Mirova’s Soliane Varlet compares the impact of the dotcom crash, the GFC and the Paris Accord on her 20-year career as an equities analyst and portfolio manager, and how each event has shaped her perceptions of risk, investor behaviour and long-term fundamentals.
If you could pick one market moment from the last 25 years that you think has had a lasting legacy on where we are today, what would it be?
Soliane Varlet (SV): There are several moments that left an indelible mark, but the Global Financial Crisis [GFC] stands out. Its aftermath, and the idea of ‘too big to fail’, fundamentally changed how we think about risk, innovation, and regulation. Suddenly, there was a sense that central banks and governments were always standing ready to intervene – something that was only half true before. The new world became one where market participants expect a rescue and, in turn, sometimes take greater risks, knowing someone may save them if things go wrong.

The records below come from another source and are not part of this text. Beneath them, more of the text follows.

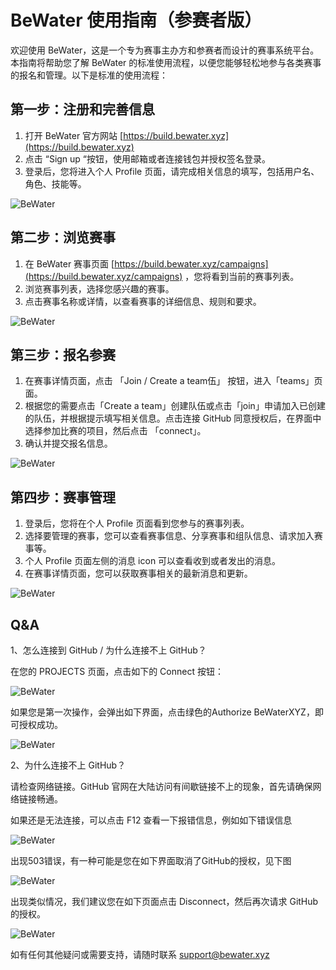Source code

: # BeWater 使用指南（参赛者版）

欢迎使用 BeWater，这是一个专为赛事主办方和参赛者而设计的赛事系统平台。本指南将帮助您了解 BeWater 的标准使用流程，以便您能够轻松地参与各类赛事的报名和管理。以下是标准的使用流程：

## 第一步：注册和完善信息

1. 打开 BeWater 官方网站 [https://build.bewater.xyz](https://build.bewater.xyz)
2. 点击 “Sign up “按钮，使用邮箱或者连接钱包并授权签名登录。
3. 登录后，您将进入个人 Profile 页面，请完成相关信息的填写，包括用户名、角色、技能等。

![BeWater](/assets/registration.png)

## 第二步：浏览赛事

1. 在 BeWater 赛事页面 [https://build.bewater.xyz/campaigns](https://build.bewater.xyz/campaigns) ，您将看到当前的赛事列表。
2. 浏览赛事列表，选择您感兴趣的赛事。
3. 点击赛事名称或详情，以查看赛事的详细信息、规则和要求。

![BeWater](/assets/browsing-events.png)

## 第三步：报名参赛

1. 在赛事详情页面，点击 「Join / Create a team伍」 按钮，进入「teams」页面。
2. 根据您的需要点击「Create a team」创建队伍或点击「join」申请加入已创建的队伍，并根据提示填写相关信息。点击连接 GitHub 同意授权后，在界面中选择参加比赛的项目，然后点击 「connect」。
3. 确认并提交报名信息。

![BeWater](/assets/participation.png)

## 第四步：赛事管理

1. 登录后，您将在个人 Profile 页面看到您参与的赛事列表。
2. 选择要管理的赛事，您可以查看赛事信息、分享赛事和组队信息、请求加入赛事等。
3. 个人 Profile 页面左侧的消息 icon 可以查看收到或者发出的消息。
4. 在赛事详情页面，您可以获取赛事相关的最新消息和更新。

![BeWater](/assets/management.png)

## Q&A

1、怎么连接到 GitHub / 为什么连接不上 GitHub？

在您的 PROJECTS 页面，点击如下的 Connect 按钮：

![BeWater](/assets/github-connect.png)

如果您是第一次操作，会弹出如下界面，点击绿色的Authorize BeWaterXYZ，即可授权成功。

![BeWater](/assets/github-auth.png)

2、为什么连接不上 GitHub？

请检查网络链接。GitHub 官网在大陆访问有间歇链接不上的现象，首先请确保网络链接畅通。

如果还是无法连接，可以点击 F12 查看一下报错信息，例如如下错误信息

![BeWater](/assets/github-err.png)

出现503错误，有一种可能是您在如下界面取消了GitHub的授权，见下图

![BeWater](/assets/github-auth-cancel.png)

出现类似情况，我们建议您在如下页面点击 Disconnect，然后再次请求 GitHub 的授权。

![BeWater](/assets/github-reauth.png)

如有任何其他疑问或需要支持，请随时联系 <support@bewater.xyz>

And the legacy is ongoing: more regulation, more caution, but ironically also pockets of excessive risk because of the so-called ‘Fed put’ – the market’s belief that the US central bank will always be there to intervene with liquidity, or lowering interest rates, whenever there’s a significant market decline.
Do you believe central banks can always rescue markets, or is there a limit?
SV: That’s the unanswered question. For the last twenty years, central banks have consistently acted to prevent total collapse – we’ve rarely seen a full-scale crisis since the GFC as a result. But we don’t know how reliable that safety net remains. It shapes risk appetite – some take on more risk, assuming the Fed or ECB will intervene if things go wrong, which may not always be true. More than ever, understanding these dynamics is essential.
Where were you and what was your role during the Global Financial Crisis (GFC), and how would you describe its impact on your career?
SV: I was a couple of years into my buy-side career and just becoming a portfolio manager for the first time when the crisis hit in 2008. But I’d already had an intense introduction to market turmoil: in the summer of 2000, I began as a sell-side media analyst just as the dot-com bubble burst. My first research report was on tech valuations as everything was crashing. My boss left six months later, and I found myself responsible for a sector in crisis. Both moments – the dotcom bust and the GFC – left me with a persistent caution for fundamentals, risk management, and valuation discipline.
How would you compare the two crises – the dotcom bust and the GFC – in terms of impact and how you experienced them as an analyst?
SV: The dotcom bubble was more about long discussions and slowly-building awareness. Was it a bubble, or wasn’t it? It was debated over years – bringing us fears of irrational exuberance, creative new metrics, and business models that promised everything. When the crash came, it was both expected and shocking.
The GFC, on the other hand, was utterly relentless. Every day brought new bad news, new shocks. There was no time to pause and comprehend; you were forced to react and cope with cascading risk. It wasn’t a single moment – it was the day-to-day grind of realising how quickly an entire system could freeze.